そして、マッシュルームカットと丸眼鏡の出で立ちのインパクトのある自画像と猫の絵のイメージが強かったです。
でも、公開される作品が今まであまりなく、実際の絵に触れる機会はありませんでした。
このように私にとって藤田作品は、知っているようで知らない秘密のベールに包まれていました。
その藤田の作品をこれだけの多く見る機会はめったにないと思い今回、(たまたま、館内で知人の写真展があり観に行く約束をしていたので、これは運命だと思い)見に行きました。
展覧会は、8章構成になっていて、初期から晩年まで時系列で藤田の絵を追いながら藤田のストーリーに触れることが出来ます。
第1章、第2章
第1章「原風景・家族と風景」では、藤田が東京美術学校(現東京藝術大学)に在学中の明るく柔らかな作品などが展示されています。

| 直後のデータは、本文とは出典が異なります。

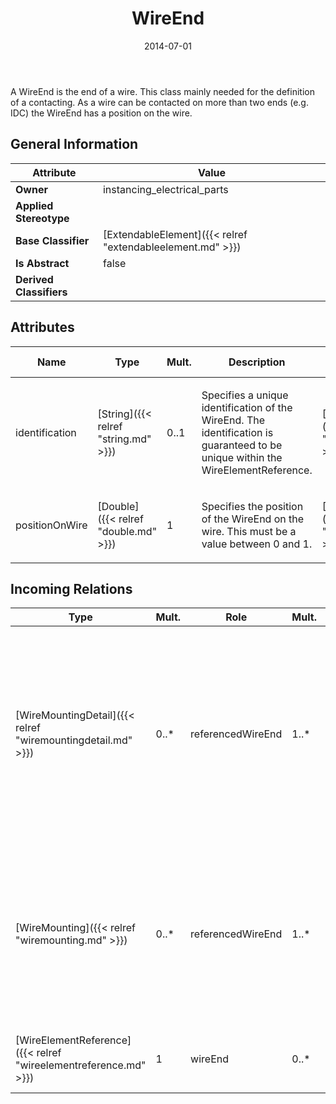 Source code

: ﻿---
title: WireEnd
toc: false
type: specs
date: "2014-07-01"
draft: false
specification: VEC
version: 1.1.1
documentType: "Recommendation"
elementType: Class
classes:
  - WireEnd
menu_name: vec-1.1.1
---
<p> A WireEnd is the end of a wire. This class mainly needed for the definition of a contacting. As a wire can be contacted on more than two ends (e.g. IDC) the WireEnd has a position on the wire.      </p>

## General Information

| Attribute               | Value |
|-------------------------|-------|
| **Owner**               | instancing_electrical_parts |
| **Applied Stereotype**  |   |
| **Base Classifier**     | [ExtendableElement]({{< relref "extendableelement.md" >}})<br/>  |
| **Is Abstract**         | false |
| **Derived Classifiers** |   |

## Attributes
|  Name  |  Type  |  Mult.  |  Description  |  Owning Classifier  |
|--------|--------|---------|---------------|--------------|
|identification | [String]({{< relref "string.md" >}}) | 0..1 | <p> Specifies a unique identification of the WireEnd. The identification is guaranteed to be unique within the WireElementReference.      </p> | [WireEnd]({{< relref "wireend.md" >}}) |
|positionOnWire | [Double]({{< relref "double.md" >}}) | 1 | <p>Specifies the position of the WireEnd on the wire. This must be a value between 0 and 1.  </p> | [WireEnd]({{< relref "wireend.md" >}}) |

##  Incoming Relations
|    Type  |   Mult.  |   Role    |   Mult.   |   Description  |
|----------|----------|-----------|-----------|----------------|
| [WireMountingDetail]({{< relref "wiremountingdetail.md" >}}) | 0..* | referencedWireEnd | 1..* | References the WireEnds that are mounted to referenced WireReception. A cardinality of more than one is allowed in order support parallel connectors, where multiple wire ends are placed on one side of the connector (one wire reception) and the other wire ends are placed on the other side of the connector (the other wire reception). |
| [WireMounting]({{< relref "wiremounting.md" >}}) | 0..* | referencedWireEnd | 1..* | <p> References the wire ends that are used for the wire mounting. The minimum cardinality is one, because a wire mounting without wire end makes no sense.     </p>      <p> The maximum cardinality is * in order to support multi crimps.      </p> |
| [WireElementReference]({{< relref "wireelementreference.md" >}}) | 1 | wireEnd | 0..* | Specifies the ends of the WireElementReference for contacting purposes. |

第2章「はじまりのパリ・第一次世界大戦をはさんで」は、日本からパリに渡り、静謐で哀愁を帯びた風景画を多く描きます。
第3章、第4章
第3章「1920年代の自画像と肖像・『時代』をまとうひとの姿」
トレードマークの丸眼鏡とおかっぱ頭のどこかキャラクター化した藤田の自画像です。『自画像』(1929年 国立近代美術館蔵)
このように、自分をPRする術を知っている?パリっ子の間でも有名になりました。
墨を使い面相筆で描く様子の自画像ですが、これで日本的技術を取り入れた独自の画法を確立します。
「第4章『乳白色の裸婦』の時代」
1920年代の藤田の最盛期の作品群『乳白色の裸婦』です。繊細さと柔らかさ、透明感のある肌が艶っぽい乳白色の裸婦をここで、堪能出来ます。

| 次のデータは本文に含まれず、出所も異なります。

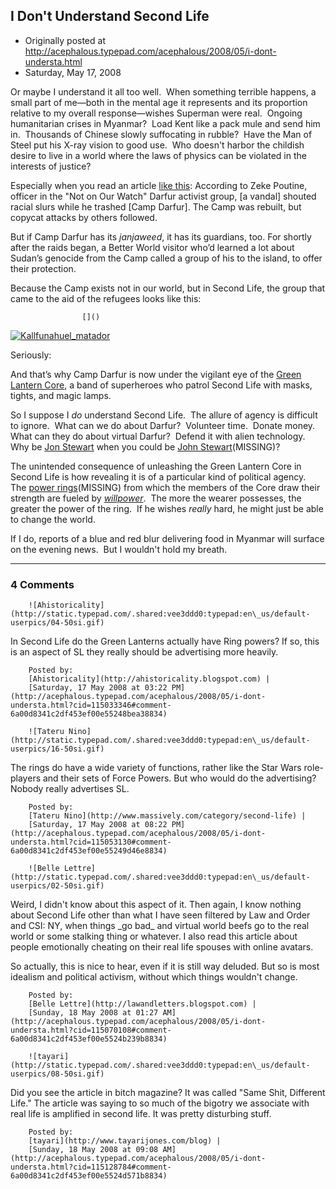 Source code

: ## I Don't Understand Second Life

 * Originally posted at http://acephalous.typepad.com/acephalous/2008/05/i-dont-understa.html
 * Saturday, May 17, 2008



Or maybe I understand it all too well.  When something terrible happens, a small part of me—both in the mental age it represents and its proportion relative to my overall response—wishes Superman were real.  Ongoing humanitarian crises in Myanmar?  Load Kent like a pack mule and send him in.  Thousands of Chinese slowly suffocating in rubble?  Have the Man of Steel put his X-ray vision to good use.  Who doesn't harbor the childish desire to live in a world where the laws of physics can be violated in the interests of justice?  

Especially when you read an article [like this](http://nwn.blogs.com/nwn/2006/05/guarding\_darfur.html):
According to Zeke
Poutine, officer in the "Not on Our Watch" Darfur activist group, [a vandal]
shouted racial slurs while he trashed [Camp Darfur]. The Camp was rebuilt, but
copycat attacks by others followed.

But if Camp Darfur has its _janjaweed_, it has its guardians,
too. For shortly after the raids began,
a Better World visitor who’d learned a lot about Sudan’s genocide from the Camp called a group of his to
the island, to offer their protection.

Because the Camp exists not in our world, but in Second Life, the group that came to the aid of the refugees looks like this:

		

					[]()
			

				
[![Kallfunahuel\_matador](http://acephalous.typepad.com/photos/uncategorized/2008/05/17/kallfunahuel\_matador.jpg "Kallfunahuel\_matador")](http://acephalous.typepad.com/photos/uncategorized/2008/05/17/kallfunahuel\_matador.jpg)

Seriously:

And that’s why Camp Darfur is now under the vigilant eye of the [Green Lantern Core](http://en.wikipedia.org/wiki/Green\_Lantern\_Corps), a band of superheroes who patrol Second Life with masks, tights, and magic lamps.

So I suppose I _do_ understand Second Life.  The allure of agency is difficult to ignore.  What can we do about Darfur?  Volunteer time.  Donate money.  What can they do about virtual Darfur?  Defend it with alien technology.  Why be [Jon Stewart](http://en.wikipedia.org/wiki/Jon\_Stewart) when you could be [John Stewart](http://en.wikipedia.org/wiki/John\_Stewart\_%!c(MISSING)omics%!)(MISSING)?  

The unintended consequence of unleashing the Green Lantern Core in Second Life is how revealing it is of a particular kind of political agency.  The [power rings](http://en.wikipedia.org/wiki/Power\_ring\_%!w(MISSING)eapon%!)(MISSING) from which the members of the Core draw their strength are fueled by [_willpower_](http://en.wikipedia.org/wiki/Power\_ring\_%!w(MISSING)eapon%!#(MISSING)Capabilities).  The more the wearer possesses, the greater the power of the ring.  If he wishes _really_ hard, he might just be able to change the world.  

If I do, reports of a blue and red blur delivering food in Myanmar will surface on the evening news.  But I wouldn't hold my breath.

			

* * *

### 4 Comments 

		

                
[]()

	

		![Ahistoricality](http://static.typepad.com/.shared:vee3ddd0:typepad:en\_us/default-userpics/04-50si.gif)
	

	

		

In Second Life do the Green Lanterns actually have Ring powers? If so, this is an aspect of SL they really should be advertising more heavily. 

	

		Posted by:
		[Ahistoricality](http://ahistoricality.blogspot.com) |
		[Saturday, 17 May 2008 at 03:22 PM](http://acephalous.typepad.com/acephalous/2008/05/i-dont-understa.html?cid=115033346#comment-6a00d8341c2df453ef00e55248bea38834)

[]()

	

		![Tateru Nino](http://static.typepad.com/.shared:vee3ddd0:typepad:en\_us/default-userpics/16-50si.gif)
	

	

		

The rings do have a wide variety of functions, rather like the Star Wars role-players and their sets of Force Powers. But who would do the advertising? Nobody really advertises SL.

	

		Posted by:
		[Tateru Nino](http://www.massively.com/category/second-life) |
		[Saturday, 17 May 2008 at 08:22 PM](http://acephalous.typepad.com/acephalous/2008/05/i-dont-understa.html?cid=115053130#comment-6a00d8341c2df453ef00e55249d46e8834)

[]()

	

		![Belle Lettre](http://static.typepad.com/.shared:vee3ddd0:typepad:en\_us/default-userpics/02-50si.gif)
	

	

		

Weird, I didn't know about this aspect of it. Then again, I know nothing about Second Life other than what I have seen filtered by Law and Order and CSI: NY, when things \_go bad\_ and virtual world beefs go to the real world or some stalking thing or whatever.  I also read this article about people emotionally cheating on their real life spouses with online avatars. 

So actually, this is nice to hear, even if it is still way deluded. But so is most idealism and political activism, without which things wouldn't change.  

	

		Posted by:
		[Belle Lettre](http://lawandletters.blogspot.com) |
		[Sunday, 18 May 2008 at 01:27 AM](http://acephalous.typepad.com/acephalous/2008/05/i-dont-understa.html?cid=115070108#comment-6a00d8341c2df453ef00e5524b239b8834)

[]()

	

		![tayari](http://static.typepad.com/.shared:vee3ddd0:typepad:en\_us/default-userpics/08-50si.gif)
	

	

		

Did you see the article in bitch magazine?  It was called "Same Shit, Different Life."  The article was saying to so much of the bigotry we associate with real life is amplified in second life.  It was pretty disturbing stuff.

	

		Posted by:
		[tayari](http://www.tayarijones.com/blog) |
		[Sunday, 18 May 2008 at 09:08 AM](http://acephalous.typepad.com/acephalous/2008/05/i-dont-understa.html?cid=115128784#comment-6a00d8341c2df453ef00e5524d571b8834)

浮世絵を参考にして筆と墨を使い東洋的な技法を取り入れ、今までになかった透明感のある色を使って独自の技法を生み出していくプロセスを見ることが出来ます。
それが「乳白色の下地」で、作品を追うごとに乳白色の下地がより美しく完成度が高められていきます。
乳白色の下地は、近年、絵が修復されたときその秘密が解き明かされ、和光堂のシッカロールなども下地に使っていたそうです。

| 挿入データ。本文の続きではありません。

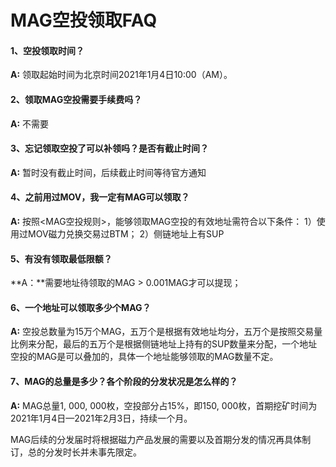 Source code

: # MAG空投领取FAQ

#### **1、空投领取时间？** 

**A:** 领取起始时间为北京时间2021年1月4日10:00（AM）。



####  **2、领取MAG空投需要手续费吗？** 

**A:** 不需要 



#### **3、忘记领取空投了可以补领吗？是否有截止时间？** 

**A:** 暂时没有截止时间，后续截止时间等待官方通知 



#### **4、之前用过MOV，我一定有MAG可以领取？** 

**A:**  按照<MAG空投规则>，能够领取MAG空投的有效地址需符合以下条件： 1）使用过MOV磁力兑换交易过BTM； 2）侧链地址上有SUP 



#### **5、有没有领取最低限额？** 

**A：**需要地址待领取的MAG > 0.001MAG才可以提现； 



#### **6、一个地址可以领取多少个MAG？** 

**A:** 空投总数量为15万个MAG，五万个是根据有效地址均分，五万个是按照交易量比例来分配，最后的五万个是根据侧链地址上持有的SUP数量来分配，一个地址空投的MAG是可以叠加的，具体一个地址能够领取的MAG数量不定。 



#### **7、MAG的总量是多少？各个阶段的分发状况是怎么样的？** 

**A:** MAG总量1, 000, 000枚，空投部分占15%，即150, 000枚，首期挖矿时间为2021年1月4日—2021年2月3日，持续一个月。 



MAG后续的分发届时将根据磁力产品发展的需要以及首期分发的情况再具体制订，总的分发时长并未事先限定。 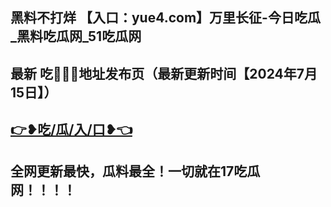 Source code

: 黑料不打烊 【入口：yue4.com】万里长征-今日吃瓜_黑料吃瓜网_51吃瓜网
------------------------
最新 吃🍉🍉🍉地址发布页（最新更新时间【2024年7月15日】）
------------------------
<a href="https://yue4.com">👉❥吃/瓜/入/口❥👈</a>
------------------------
全网更新最快，瓜料最全！一切就在17吃瓜网！！！！
----------------------------
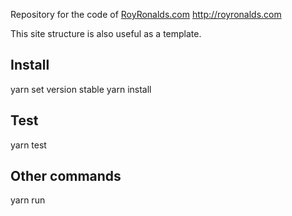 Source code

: Repository for the code of [RoyRonalds.com](http://royronalds.com) http://royronalds.com

This site structure is also useful as a template.

## Install

yarn set version stable
yarn install

## Test

yarn test


## Other commands

yarn run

乳白色の下地を最も効果的に生かせるモチーフが裸婦像で、この裸婦の絵がパリで熱狂的に支持され藤田は、フランス画壇の寵児になります。
『バラ』(1922年 ユニマットグループ蔵)
花瓶の縞模様と伸び上がった薔薇の茎は、繋がって連続性があります。花瓶の下の装飾的なクロスの植物との対比が面白いです。
第5章、第6章
「第5章 1930年代・旅する画家・北米・中南米・アジア」
世界恐慌後に絵画の値段が暴落し、経済的にも家庭生活も破綻した後、藤田は北米、中南米、アジアへ旅をしながら異文化と触れ合い様々な国の人を描いていきます。
乳白色の肌から一転し色鮮やな作品は、素早く描ける水彩画が多いです。
『裸婦マドレーヌ』(1934年 大阪リーガルホテル蔵)この愛人マドレーヌと諸国を旅をしました。藤田は、生涯5度の結婚をしています。
「第6章 『歴史』に直面する・二度目の『大戦』との遭遇、そして作戦記録画へ」
フランスで大成功を収めた藤田は、日本では美術界からの嫉妬と反発に会い受け入れられない存在でした。
日本に帰国してから日本に擦り寄るために軍部に協力して、「戦争画」を描きます。
初期は、写実的な写真のような戦争の絵でしたが、ドラクロワ(「民衆を率いる自由の女神」)、ベラスケスなどの芸術としての歴史画を参考にして単なる戦争記録画から一線を画すようになってきました。
それが、『アッツ島玉砕』(1943年、東京国立近代美術館)です。
藤田は、この絵で自分の才能を発揮出来ることを発見し、力量を存分に発揮しました。193.5×259.5㎝とサイズが大きく圧倒的な存在感と、そのエネルギーに立ちすくんでしまうほどでした。
藤田にとって戦争画を描いたこの時期だけ、唯一、日本の認められ日本に初めてシンパシーを感じたのではないかと思います。
第7章、第8章
「第7章 戦後の20年・東京・ニューヨーク・パリ」
日本で軍部に協力して、戦争画を描いたため藤田の運命は変わります。
終戦を迎えると戦争画を描いた藤田は、戦時中の国策協力を糾弾され失意の中、日本を去ります。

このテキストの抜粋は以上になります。